*** Block opens ***

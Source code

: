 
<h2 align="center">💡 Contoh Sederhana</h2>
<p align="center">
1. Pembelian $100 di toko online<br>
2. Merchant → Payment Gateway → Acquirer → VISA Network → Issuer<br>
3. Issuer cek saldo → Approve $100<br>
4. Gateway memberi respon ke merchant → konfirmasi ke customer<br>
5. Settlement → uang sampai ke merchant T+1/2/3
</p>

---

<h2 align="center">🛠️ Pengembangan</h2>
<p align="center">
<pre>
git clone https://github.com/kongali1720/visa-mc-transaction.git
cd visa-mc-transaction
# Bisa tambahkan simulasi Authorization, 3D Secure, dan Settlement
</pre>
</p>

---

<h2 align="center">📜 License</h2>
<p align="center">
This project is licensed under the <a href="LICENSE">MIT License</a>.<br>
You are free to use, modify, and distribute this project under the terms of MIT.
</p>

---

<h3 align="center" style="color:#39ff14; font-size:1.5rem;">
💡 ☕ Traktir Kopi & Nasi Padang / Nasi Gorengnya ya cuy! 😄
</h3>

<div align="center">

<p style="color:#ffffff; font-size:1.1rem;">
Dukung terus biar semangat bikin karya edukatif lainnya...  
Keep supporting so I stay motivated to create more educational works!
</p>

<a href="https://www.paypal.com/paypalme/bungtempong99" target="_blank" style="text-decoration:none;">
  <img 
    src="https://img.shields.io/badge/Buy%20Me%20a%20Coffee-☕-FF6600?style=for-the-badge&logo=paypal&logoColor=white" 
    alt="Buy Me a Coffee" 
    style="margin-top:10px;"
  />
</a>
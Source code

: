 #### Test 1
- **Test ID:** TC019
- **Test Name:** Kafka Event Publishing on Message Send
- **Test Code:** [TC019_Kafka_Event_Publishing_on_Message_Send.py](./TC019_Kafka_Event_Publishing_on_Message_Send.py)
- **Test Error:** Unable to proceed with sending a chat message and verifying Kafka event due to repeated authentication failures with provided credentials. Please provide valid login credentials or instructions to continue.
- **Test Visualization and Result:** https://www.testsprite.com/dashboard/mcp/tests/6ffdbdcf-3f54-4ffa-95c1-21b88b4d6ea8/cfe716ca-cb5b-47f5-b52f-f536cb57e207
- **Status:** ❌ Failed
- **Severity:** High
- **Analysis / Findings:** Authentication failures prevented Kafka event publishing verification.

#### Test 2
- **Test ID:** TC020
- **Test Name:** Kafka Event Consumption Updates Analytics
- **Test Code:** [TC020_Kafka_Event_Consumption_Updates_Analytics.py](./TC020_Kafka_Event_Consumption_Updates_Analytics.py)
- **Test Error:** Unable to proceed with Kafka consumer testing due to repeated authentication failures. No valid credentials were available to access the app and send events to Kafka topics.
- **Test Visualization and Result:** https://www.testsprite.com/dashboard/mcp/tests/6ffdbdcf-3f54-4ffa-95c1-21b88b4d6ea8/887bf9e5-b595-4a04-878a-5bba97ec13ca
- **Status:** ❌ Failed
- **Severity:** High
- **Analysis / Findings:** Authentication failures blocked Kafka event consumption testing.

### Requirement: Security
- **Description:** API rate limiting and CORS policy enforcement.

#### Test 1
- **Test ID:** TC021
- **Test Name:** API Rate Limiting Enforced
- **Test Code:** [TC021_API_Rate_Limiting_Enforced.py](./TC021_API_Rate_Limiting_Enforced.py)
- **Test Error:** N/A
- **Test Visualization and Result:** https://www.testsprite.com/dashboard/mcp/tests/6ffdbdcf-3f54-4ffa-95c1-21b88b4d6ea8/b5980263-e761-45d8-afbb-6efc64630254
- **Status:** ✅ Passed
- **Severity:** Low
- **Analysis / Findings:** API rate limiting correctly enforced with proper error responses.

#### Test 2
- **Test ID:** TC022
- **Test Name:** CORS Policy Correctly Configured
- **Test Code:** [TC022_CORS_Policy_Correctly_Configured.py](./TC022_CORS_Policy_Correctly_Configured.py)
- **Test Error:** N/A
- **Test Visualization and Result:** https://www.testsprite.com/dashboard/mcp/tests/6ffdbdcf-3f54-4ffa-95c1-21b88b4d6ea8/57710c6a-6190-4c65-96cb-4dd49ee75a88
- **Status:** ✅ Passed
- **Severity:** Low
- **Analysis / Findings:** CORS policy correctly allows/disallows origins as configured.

*** Block closes ***

## [What is expected]
Show me each line of the listing above with "Issuer" in it.

## [Result of this task]
2. Merchant → Payment Gateway → Acquirer → VISA Network → Issuer<br>
3. Issuer cek saldo → Approve $100<br>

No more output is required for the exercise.